Kristen Sparrow • July 29, 2012
This is a fascinating article discussing case histories of treating the opposite side and limb in intractable pain cases, and also the benefits of treating scars. I remember a presentation at one of the Acupuncture Research Symposiums on treating scars, but has sort of forgotten about it. Will try going forward and let you know. I’ve only copied a tiny portion of the article here, please click on the link to read the whole thing.
August, 2012, Vol. 13, Issue 08
Finding Clues in Unexpected Places
By John Amaro, LAc, DC, Dipl. Ac.(NCCAOM), Dipl.Med.Ac.(IAMA)

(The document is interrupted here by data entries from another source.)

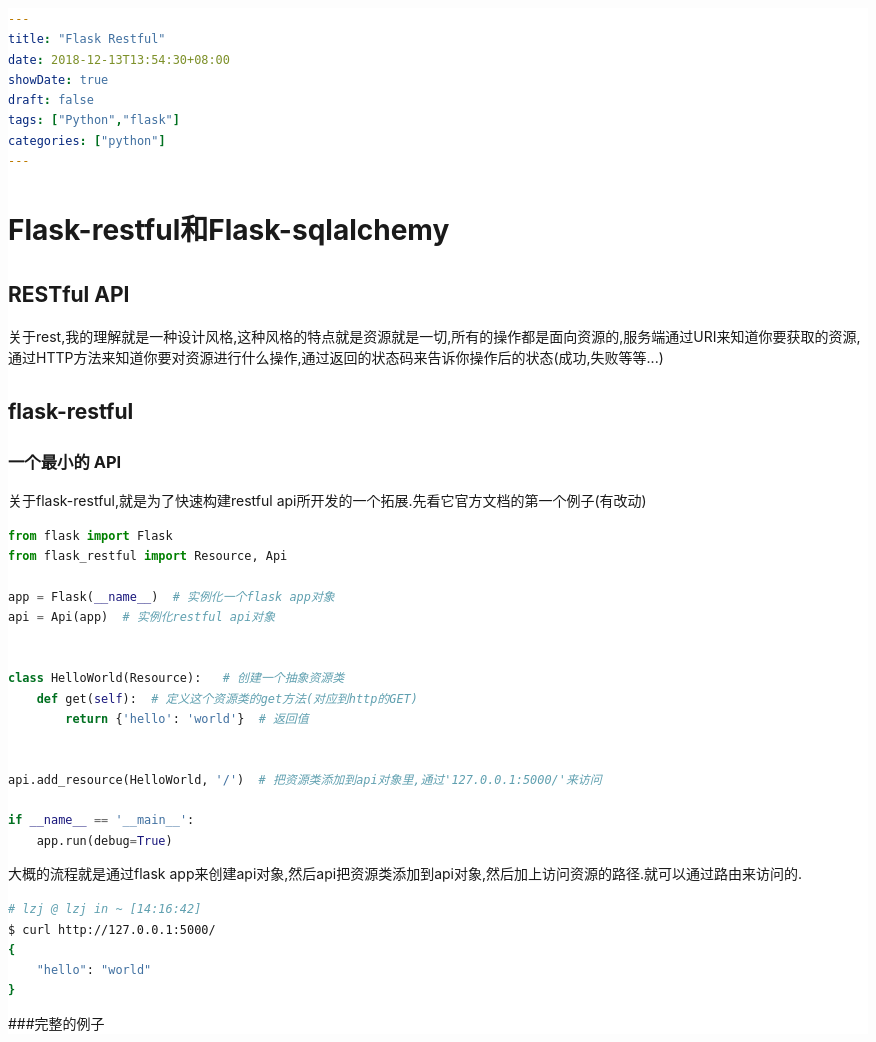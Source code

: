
 ```yaml
---
title: "Flask Restful"
date: 2018-12-13T13:54:30+08:00
showDate: true
draft: false
tags: ["Python","flask"]
categories: ["python"]
---
```


# Flask-restful和Flask-sqlalchemy

## RESTful API

关于rest,我的理解就是一种设计风格,这种风格的特点就是资源就是一切,所有的操作都是面向资源的,服务端通过URI来知道你要获取的资源,通过HTTP方法来知道你要对资源进行什么操作,通过返回的状态码来告诉你操作后的状态(成功,失败等等...)

## flask-restful

### 一个最小的 API
关于flask-restful,就是为了快速构建restful api所开发的一个拓展.先看它官方文档的第一个例子(有改动)

```py
from flask import Flask
from flask_restful import Resource, Api

app = Flask(__name__)  # 实例化一个flask app对象
api = Api(app)  # 实例化restful api对象


class HelloWorld(Resource):   # 创建一个抽象资源类
    def get(self):  # 定义这个资源类的get方法(对应到http的GET)
        return {'hello': 'world'}  # 返回值


api.add_resource(HelloWorld, '/')  # 把资源类添加到api对象里,通过'127.0.0.1:5000/'来访问

if __name__ == '__main__':
    app.run(debug=True)
```
大概的流程就是通过flask app来创建api对象,然后api把资源类添加到api对象,然后加上访问资源的路径.就可以通过路由来访问的.

```bash
# lzj @ lzj in ~ [14:16:42] 
$ curl http://127.0.0.1:5000/
{
    "hello": "world"
}
```
###完整的例子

Two previous orthopedic surgeons had been unable to diagnose the cause of the problem, ruling out the usual: carpal tunnel syndrome, sprain, arthritis, or any other plausible explanation. There was no injury to the wrist from any previous event and the patient was looked upon as almost being psychotic as there was absolutely no reason for him to have the pain and disability he suffered. Physical therapy had been to no avail; he literally had no response from any procedure to include eight acupuncture treatments by a very qualified practitioner…
General examination of the right wrist was unremarkable as were the X-rays from the orthopedist.
During the examination, I happened to notice a rather large irregular scar on the outside of his left ankle. On inquiry I learned the scar was from an earlier skiing accident. He had fractured his ankle, requiring surgical intervention and pinning. He was completely healed from that injury and now it was just a side note in his history.
On further questioning it was learned the skiing accident was exactly two months prior to the onset of the right wrist pain, which occurred suddenly and without incident.
One of the most significant cause-and-effect relationships in healing is “what affects the top affects the bottom and what affects the right side affects the left side and vice versa.” It is also understood (or at least accepted), that “the right shoulder affects the left hip, the right elbow affects the left knee, and the right wrist affects the left ankle and vice versa.”
With this in mind, I simply stimulated his scar tissue of the left ankle with a teishen (non-penetrating needle). The teishen is one of the nine classic acupuncture needles described in the Nei Ching over 3,000 years ago (even though it does not pierce the skin). It is an incredible method of stimulation as it is quick, effective and covers a large area of involvement in a short time.